WHAT YOU WILL DO: Across all of the records below, determine the number of lines containing the string "Arrow"; reply with that number only.

Stored data

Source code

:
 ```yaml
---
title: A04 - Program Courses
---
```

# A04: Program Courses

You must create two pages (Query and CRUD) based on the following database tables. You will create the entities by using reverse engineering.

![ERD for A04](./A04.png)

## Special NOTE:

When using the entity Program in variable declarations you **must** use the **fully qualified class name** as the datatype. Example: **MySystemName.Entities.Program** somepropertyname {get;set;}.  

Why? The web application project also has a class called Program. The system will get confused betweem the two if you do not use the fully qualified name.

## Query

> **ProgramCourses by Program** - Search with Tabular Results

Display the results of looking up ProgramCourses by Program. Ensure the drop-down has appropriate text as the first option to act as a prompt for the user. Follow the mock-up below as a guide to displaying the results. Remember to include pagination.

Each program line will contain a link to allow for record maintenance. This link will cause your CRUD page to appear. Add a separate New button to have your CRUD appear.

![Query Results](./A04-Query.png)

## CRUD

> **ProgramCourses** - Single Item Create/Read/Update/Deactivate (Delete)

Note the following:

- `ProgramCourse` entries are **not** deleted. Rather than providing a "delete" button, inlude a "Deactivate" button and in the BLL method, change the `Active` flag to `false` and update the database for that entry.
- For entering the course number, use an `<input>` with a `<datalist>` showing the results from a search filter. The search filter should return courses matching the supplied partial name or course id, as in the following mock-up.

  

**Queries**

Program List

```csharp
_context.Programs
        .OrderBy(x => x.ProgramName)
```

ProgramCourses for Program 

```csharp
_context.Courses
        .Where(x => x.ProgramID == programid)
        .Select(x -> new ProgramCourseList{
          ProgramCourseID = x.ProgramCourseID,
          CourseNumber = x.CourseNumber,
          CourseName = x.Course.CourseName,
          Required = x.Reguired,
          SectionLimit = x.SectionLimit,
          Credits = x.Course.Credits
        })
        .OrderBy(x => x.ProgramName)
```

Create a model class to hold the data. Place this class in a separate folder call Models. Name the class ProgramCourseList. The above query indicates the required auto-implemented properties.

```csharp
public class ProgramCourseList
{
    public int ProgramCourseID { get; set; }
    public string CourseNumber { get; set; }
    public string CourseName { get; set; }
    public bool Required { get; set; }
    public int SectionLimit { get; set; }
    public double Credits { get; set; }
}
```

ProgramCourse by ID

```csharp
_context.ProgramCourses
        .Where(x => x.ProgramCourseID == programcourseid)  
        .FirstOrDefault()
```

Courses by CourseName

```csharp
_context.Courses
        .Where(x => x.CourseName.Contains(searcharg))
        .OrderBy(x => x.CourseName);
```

---

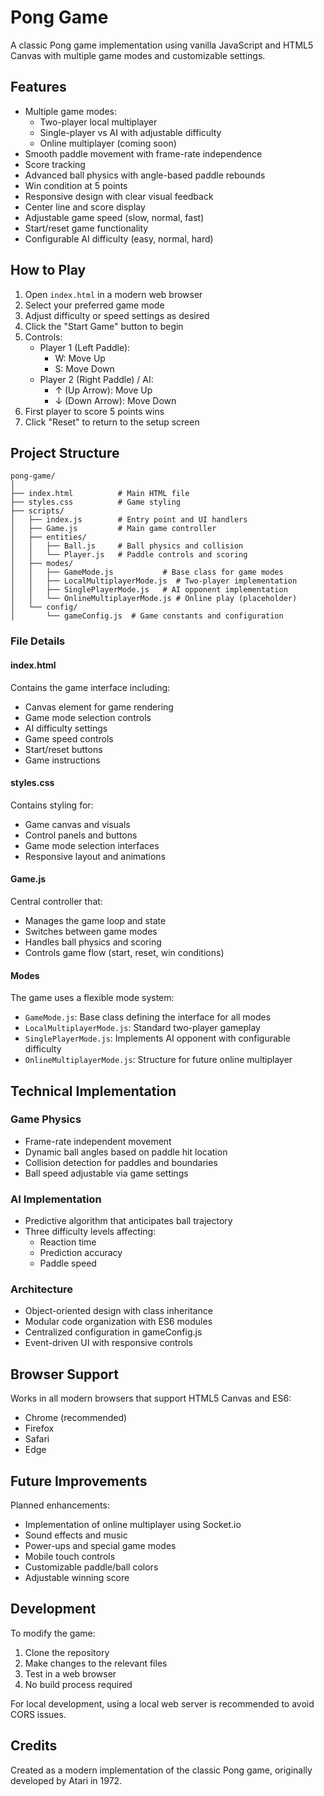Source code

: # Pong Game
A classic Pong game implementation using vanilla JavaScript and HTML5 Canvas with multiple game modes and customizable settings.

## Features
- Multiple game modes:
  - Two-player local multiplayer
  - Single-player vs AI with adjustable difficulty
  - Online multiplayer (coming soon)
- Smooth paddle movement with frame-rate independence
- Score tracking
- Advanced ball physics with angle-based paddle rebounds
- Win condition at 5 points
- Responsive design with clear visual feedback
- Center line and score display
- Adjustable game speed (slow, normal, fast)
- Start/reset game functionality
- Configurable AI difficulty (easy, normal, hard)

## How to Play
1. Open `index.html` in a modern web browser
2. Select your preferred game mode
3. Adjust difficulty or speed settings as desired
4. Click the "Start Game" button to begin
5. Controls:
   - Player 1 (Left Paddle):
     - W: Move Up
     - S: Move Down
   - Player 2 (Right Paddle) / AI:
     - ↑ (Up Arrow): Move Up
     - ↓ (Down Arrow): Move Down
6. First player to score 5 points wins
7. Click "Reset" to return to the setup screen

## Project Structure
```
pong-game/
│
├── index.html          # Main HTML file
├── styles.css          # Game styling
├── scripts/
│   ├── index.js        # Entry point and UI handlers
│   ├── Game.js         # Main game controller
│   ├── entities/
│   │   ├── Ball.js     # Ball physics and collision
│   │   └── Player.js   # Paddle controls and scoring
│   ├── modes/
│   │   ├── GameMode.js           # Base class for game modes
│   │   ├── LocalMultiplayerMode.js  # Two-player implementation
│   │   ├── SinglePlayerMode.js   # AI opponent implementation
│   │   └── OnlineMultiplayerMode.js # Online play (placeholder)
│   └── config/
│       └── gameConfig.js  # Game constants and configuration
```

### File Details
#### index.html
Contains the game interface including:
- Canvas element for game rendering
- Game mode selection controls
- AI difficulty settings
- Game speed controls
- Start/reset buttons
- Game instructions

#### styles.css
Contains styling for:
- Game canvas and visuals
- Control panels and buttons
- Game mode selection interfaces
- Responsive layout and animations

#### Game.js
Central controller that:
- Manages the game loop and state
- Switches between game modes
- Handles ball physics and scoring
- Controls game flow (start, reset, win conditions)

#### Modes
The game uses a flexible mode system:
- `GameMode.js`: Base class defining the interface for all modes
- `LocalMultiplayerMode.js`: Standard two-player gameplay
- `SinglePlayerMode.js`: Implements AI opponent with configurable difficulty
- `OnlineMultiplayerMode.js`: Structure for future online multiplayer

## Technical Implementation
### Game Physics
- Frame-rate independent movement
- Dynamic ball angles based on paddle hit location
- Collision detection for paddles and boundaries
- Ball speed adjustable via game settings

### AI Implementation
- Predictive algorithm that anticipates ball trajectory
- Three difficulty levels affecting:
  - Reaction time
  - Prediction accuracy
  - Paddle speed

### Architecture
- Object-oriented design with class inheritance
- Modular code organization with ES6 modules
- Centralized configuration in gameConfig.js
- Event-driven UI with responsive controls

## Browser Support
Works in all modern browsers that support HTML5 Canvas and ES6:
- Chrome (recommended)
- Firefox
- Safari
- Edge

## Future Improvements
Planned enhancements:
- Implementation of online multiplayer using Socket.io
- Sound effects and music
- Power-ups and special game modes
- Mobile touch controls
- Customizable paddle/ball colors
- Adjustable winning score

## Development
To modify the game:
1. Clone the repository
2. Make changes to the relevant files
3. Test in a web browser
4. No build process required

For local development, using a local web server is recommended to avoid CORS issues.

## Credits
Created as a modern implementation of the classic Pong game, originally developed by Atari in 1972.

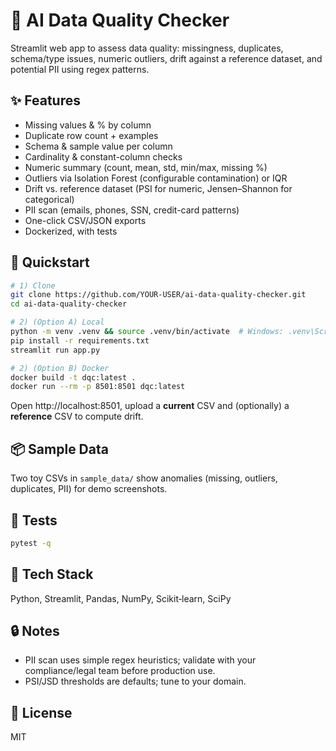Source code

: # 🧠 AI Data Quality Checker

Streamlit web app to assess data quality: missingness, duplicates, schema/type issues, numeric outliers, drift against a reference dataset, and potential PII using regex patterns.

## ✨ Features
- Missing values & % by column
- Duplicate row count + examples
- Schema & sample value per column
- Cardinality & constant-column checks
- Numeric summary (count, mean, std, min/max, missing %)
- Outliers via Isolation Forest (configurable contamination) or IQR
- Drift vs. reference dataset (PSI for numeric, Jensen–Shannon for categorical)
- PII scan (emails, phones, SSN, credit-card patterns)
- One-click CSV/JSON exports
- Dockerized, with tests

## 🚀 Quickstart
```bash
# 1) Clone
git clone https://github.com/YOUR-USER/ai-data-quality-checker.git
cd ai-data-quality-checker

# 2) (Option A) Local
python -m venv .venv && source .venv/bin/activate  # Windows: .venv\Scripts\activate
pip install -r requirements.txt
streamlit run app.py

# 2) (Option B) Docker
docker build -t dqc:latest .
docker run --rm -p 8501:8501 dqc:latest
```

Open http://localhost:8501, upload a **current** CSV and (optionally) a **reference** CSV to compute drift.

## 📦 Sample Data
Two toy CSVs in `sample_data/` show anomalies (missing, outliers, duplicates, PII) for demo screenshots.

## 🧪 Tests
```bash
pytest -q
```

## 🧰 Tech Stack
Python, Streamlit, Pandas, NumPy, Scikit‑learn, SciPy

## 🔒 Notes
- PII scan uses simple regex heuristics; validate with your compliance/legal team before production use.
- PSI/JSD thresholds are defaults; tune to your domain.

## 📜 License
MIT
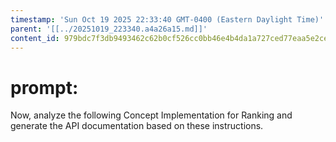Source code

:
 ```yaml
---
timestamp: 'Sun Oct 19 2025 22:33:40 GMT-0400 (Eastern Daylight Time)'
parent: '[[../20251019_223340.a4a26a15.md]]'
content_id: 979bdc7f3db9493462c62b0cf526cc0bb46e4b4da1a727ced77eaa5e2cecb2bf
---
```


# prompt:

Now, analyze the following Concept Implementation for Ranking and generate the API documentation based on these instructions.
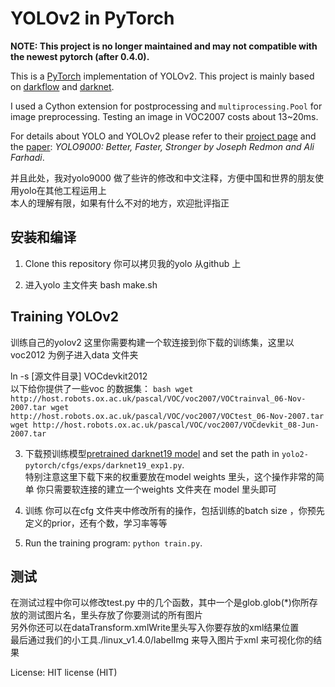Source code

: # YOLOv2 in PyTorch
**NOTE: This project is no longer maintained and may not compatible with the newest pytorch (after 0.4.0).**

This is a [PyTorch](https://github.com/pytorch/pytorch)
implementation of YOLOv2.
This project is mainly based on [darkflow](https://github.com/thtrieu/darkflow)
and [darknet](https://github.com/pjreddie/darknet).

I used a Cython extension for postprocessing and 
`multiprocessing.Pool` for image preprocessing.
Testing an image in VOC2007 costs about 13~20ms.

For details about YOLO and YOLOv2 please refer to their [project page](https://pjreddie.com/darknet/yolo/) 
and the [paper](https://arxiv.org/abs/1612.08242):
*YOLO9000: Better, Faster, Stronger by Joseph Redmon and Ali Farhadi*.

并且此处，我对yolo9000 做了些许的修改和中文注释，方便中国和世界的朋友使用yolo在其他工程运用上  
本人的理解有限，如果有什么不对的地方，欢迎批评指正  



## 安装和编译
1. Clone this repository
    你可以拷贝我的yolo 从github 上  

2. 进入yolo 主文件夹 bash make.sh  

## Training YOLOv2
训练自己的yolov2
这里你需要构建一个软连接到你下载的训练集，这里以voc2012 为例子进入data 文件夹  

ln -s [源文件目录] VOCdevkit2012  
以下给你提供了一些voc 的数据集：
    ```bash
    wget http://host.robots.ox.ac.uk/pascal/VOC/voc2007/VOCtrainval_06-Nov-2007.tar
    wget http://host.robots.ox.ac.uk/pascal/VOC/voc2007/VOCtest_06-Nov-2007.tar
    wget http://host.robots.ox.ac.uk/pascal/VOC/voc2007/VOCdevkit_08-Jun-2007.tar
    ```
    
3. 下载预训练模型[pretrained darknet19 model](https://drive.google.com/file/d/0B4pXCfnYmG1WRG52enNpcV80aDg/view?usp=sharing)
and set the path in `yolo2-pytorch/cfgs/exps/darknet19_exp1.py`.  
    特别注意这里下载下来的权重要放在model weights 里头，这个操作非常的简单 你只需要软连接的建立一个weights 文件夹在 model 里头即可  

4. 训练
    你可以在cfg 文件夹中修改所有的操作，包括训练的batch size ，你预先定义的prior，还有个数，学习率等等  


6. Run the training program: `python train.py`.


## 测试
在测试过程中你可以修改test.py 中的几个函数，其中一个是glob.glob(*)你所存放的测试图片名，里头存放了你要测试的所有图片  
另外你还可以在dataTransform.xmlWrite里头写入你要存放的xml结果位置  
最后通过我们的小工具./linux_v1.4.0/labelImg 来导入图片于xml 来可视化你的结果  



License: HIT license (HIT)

* * *

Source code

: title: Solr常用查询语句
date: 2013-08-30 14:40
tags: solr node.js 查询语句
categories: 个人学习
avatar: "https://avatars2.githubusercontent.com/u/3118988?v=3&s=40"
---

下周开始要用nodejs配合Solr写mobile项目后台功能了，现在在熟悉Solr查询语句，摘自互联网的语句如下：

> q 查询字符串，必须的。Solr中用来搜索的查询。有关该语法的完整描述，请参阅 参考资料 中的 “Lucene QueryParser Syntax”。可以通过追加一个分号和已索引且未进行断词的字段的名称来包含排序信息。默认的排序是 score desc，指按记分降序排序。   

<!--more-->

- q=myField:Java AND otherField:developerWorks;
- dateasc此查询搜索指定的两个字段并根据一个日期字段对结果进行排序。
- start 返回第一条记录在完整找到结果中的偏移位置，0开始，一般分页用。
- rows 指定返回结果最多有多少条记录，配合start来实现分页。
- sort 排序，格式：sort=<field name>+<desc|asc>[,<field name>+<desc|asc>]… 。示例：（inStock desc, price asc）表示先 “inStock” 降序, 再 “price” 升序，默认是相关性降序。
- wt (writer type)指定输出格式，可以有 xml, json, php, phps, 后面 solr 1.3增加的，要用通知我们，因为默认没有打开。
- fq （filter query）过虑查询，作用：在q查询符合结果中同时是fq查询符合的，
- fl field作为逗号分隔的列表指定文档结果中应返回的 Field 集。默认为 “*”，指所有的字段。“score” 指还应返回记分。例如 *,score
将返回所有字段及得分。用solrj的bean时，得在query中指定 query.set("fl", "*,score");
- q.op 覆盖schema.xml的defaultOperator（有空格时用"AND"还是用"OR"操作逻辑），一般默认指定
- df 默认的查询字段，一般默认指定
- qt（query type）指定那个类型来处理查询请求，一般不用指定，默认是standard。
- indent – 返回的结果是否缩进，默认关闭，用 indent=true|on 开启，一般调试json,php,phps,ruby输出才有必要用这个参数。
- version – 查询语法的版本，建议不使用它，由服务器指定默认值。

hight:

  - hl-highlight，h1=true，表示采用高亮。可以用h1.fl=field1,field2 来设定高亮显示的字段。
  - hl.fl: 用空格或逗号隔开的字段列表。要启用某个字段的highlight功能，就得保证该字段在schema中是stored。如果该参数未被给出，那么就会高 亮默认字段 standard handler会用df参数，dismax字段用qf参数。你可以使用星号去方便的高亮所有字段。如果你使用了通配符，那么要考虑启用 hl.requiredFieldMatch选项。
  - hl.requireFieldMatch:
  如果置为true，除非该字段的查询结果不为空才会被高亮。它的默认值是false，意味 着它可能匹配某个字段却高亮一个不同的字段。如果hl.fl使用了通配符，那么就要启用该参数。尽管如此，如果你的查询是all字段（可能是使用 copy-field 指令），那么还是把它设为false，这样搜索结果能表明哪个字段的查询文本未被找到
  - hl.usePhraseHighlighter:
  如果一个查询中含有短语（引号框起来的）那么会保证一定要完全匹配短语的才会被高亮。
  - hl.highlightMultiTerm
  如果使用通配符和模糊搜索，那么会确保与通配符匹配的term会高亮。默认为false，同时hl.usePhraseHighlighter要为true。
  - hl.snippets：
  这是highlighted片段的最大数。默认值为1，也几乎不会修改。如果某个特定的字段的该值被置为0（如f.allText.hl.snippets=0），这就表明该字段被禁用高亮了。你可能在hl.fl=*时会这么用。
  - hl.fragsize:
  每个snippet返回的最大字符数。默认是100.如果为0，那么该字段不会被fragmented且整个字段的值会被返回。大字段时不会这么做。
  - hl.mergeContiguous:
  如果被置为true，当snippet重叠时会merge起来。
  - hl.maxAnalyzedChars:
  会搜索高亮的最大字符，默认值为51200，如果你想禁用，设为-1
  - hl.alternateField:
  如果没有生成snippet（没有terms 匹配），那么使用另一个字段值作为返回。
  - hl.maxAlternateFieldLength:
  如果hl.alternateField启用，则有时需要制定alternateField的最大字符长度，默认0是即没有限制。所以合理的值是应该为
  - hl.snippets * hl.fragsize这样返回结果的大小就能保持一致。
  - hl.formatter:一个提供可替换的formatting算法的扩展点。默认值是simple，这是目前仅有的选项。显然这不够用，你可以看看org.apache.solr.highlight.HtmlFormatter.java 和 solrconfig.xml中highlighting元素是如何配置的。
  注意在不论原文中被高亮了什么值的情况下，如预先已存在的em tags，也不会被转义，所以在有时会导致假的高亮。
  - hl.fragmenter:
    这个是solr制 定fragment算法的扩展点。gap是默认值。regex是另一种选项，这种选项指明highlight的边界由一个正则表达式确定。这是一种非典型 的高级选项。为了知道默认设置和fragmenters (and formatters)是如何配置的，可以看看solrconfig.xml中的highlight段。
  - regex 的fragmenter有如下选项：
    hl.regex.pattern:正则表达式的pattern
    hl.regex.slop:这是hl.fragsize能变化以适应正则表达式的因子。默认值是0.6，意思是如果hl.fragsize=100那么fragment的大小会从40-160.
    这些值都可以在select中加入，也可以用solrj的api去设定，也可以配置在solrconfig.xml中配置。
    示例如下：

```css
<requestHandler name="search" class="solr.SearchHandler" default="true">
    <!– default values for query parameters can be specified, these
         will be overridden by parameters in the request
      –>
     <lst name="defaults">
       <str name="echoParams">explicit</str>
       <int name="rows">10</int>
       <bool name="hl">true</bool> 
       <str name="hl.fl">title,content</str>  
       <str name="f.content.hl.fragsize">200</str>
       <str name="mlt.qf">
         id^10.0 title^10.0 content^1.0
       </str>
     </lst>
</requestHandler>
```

ANSWER SECTION: 2